To capture these effects, we add one more variable to the Phillips curve. This is the average deviation of headline inflation from core inflation over the past year. The estimated coefficient on this variable is positive, confirming that headline-inflation movements pull core inflation in the same direction. Figure 3 compares actual core inflation to the fitted values from our augmented Phillips curve.

Figure 3 The fit of a Phillips curve for the euro area with headline inflation shocks, 1999-2018

Source: Ball and Mazumder (2020).

This version of the Phillips curve fits the data well. The fitted values closely match the decreases in actual median inflation after the two recessions and the increase in between. Missing inflation, while not entirely eliminated, is smaller. Actual median inflation falls below the fitted values only in 2017, and the deviations are modest. In the fourth quarter of 2018, the fitted value is 1.8% and actual median inflation is 1.5%.

We can better understand these results by looking again at Figure 1, which shows headline and median inflation. We see that headline inflation goes through a cycle in which it falls below median inflation from 2008 to 2009, then from 2010 it rises above median inflation until 2013, then falls below it again after 2013 until 2016. This cycle coincides with similar movements in world oil prices. Median inflation moves toward headline inflation in each part of the cycle, which explains why the Phillips curve fits better when we account for headline-to-core pass-through. 
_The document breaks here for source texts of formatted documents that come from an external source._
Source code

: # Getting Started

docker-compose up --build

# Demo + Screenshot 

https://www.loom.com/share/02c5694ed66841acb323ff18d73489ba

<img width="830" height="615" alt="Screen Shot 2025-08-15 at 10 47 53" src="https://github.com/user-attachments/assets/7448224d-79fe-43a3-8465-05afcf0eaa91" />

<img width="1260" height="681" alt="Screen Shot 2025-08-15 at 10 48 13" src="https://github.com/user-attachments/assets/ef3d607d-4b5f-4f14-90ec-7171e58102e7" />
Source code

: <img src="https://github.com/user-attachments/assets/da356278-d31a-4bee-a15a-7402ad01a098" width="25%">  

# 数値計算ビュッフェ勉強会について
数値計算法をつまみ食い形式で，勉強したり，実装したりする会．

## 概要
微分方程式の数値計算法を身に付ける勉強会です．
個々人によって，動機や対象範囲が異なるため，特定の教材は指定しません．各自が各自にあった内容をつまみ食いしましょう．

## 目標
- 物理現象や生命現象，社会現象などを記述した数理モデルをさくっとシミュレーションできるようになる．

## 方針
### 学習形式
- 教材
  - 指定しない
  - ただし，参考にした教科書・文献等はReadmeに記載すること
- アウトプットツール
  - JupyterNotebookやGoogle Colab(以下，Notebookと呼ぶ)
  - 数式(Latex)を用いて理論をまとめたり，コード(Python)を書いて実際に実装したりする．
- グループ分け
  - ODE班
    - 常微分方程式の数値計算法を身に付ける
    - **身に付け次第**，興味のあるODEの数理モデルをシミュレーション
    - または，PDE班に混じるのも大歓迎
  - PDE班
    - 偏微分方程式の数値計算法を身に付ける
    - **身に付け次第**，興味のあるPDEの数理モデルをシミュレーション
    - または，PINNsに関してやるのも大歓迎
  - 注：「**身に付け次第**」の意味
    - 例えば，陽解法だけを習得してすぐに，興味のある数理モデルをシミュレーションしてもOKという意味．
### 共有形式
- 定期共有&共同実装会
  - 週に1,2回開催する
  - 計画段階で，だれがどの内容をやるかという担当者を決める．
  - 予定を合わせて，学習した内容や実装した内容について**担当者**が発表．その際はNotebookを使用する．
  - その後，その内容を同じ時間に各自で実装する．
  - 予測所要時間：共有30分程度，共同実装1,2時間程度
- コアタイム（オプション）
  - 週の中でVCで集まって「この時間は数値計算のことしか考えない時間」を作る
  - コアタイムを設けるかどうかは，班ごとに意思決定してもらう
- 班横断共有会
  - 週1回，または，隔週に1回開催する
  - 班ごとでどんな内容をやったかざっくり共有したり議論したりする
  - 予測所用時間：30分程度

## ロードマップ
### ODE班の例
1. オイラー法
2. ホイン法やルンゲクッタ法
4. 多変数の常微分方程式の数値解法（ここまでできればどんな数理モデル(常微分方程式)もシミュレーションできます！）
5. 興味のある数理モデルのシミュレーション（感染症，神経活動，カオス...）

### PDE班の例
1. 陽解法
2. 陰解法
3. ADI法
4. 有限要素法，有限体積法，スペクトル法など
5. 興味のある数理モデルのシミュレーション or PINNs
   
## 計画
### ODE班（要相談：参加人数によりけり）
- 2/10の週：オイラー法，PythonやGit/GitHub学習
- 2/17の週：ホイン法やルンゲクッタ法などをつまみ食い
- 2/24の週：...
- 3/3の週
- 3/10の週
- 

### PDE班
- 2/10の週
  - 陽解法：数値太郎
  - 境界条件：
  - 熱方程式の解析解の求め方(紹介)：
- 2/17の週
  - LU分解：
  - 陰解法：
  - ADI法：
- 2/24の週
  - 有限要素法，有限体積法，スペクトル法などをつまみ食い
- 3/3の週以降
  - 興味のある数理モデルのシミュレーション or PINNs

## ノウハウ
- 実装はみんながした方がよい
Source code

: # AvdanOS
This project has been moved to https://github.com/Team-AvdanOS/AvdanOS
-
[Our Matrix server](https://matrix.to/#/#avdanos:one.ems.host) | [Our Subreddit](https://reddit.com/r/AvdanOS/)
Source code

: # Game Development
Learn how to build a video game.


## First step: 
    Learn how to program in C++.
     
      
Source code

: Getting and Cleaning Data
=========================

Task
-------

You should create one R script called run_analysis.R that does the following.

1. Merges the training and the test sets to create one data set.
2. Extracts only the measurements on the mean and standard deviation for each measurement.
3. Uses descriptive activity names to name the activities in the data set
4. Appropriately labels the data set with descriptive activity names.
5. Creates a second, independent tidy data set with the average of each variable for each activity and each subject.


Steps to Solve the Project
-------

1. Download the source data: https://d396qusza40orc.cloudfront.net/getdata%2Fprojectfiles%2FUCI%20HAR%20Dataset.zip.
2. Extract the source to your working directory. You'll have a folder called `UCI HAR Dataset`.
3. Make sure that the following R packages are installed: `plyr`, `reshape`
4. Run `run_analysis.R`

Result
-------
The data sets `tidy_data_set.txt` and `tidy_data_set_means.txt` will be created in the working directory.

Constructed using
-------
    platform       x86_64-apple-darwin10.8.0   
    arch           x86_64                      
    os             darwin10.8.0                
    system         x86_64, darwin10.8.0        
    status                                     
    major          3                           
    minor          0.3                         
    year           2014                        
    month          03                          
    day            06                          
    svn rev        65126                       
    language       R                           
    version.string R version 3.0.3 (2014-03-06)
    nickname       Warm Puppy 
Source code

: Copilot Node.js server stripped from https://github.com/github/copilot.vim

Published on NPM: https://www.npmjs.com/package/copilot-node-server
Many economists question whether a traditional Phillips curve can explain inflation in the euro area . ECB officials have suggested that inflation behaviour has been altered by structural changes in the economy, such as digitalisation and globalisation (Draghi 2019) and the growth of the service sector (Coeure 2019). Our research finds, however, that Friedman’s half-century-old Phillips curve fits the behaviour of core inflation – at least if that variable is measured well, and we account for the pass-through from headline inflation.


Ball, L and S Mazumder (2020), "A Phillips Curve for the Euro Area", ECB working paper 2354.

Bobeica, E and A Sokol (2019), "Drivers of Underlying Inflation in the Euro Area Over Time: A Phillips Curve Perspective", ECB Economic Bulletin.

Bryan, M and S Cecchetti (1994), "Measuring Core Inflation", in N G Mankiw (ed), Monetary Policy, University of Chicago Press.

Ciccarelli, M and C Osbat (2017), "Low Inflation in the Euro Area: Causes and Consequences", European Central Bank occasional paper 181.

Coeure, B (2019), The Rise in Services and the Transmission of Monetary Policy, 21st Geneva Conference on the World Economy, 16 May.

Draghi, M (2019), Twenty Years of the European Central Bank’s Monetary Policy, ECB Forum on Central Banking, Sintra, 17 June.

ECB Monthly Bulletin (2014), "Indirect Effects of Oil Price Developments on Euro Area Inflation", December.

Friedman, M (1968), "The Role of Monetary Policy", American Economic Review 58: 1-17.

Peersman, G and I Van Robays (2009), "Oil and the Euro Area Economy", Economic Policy 24: 603-651.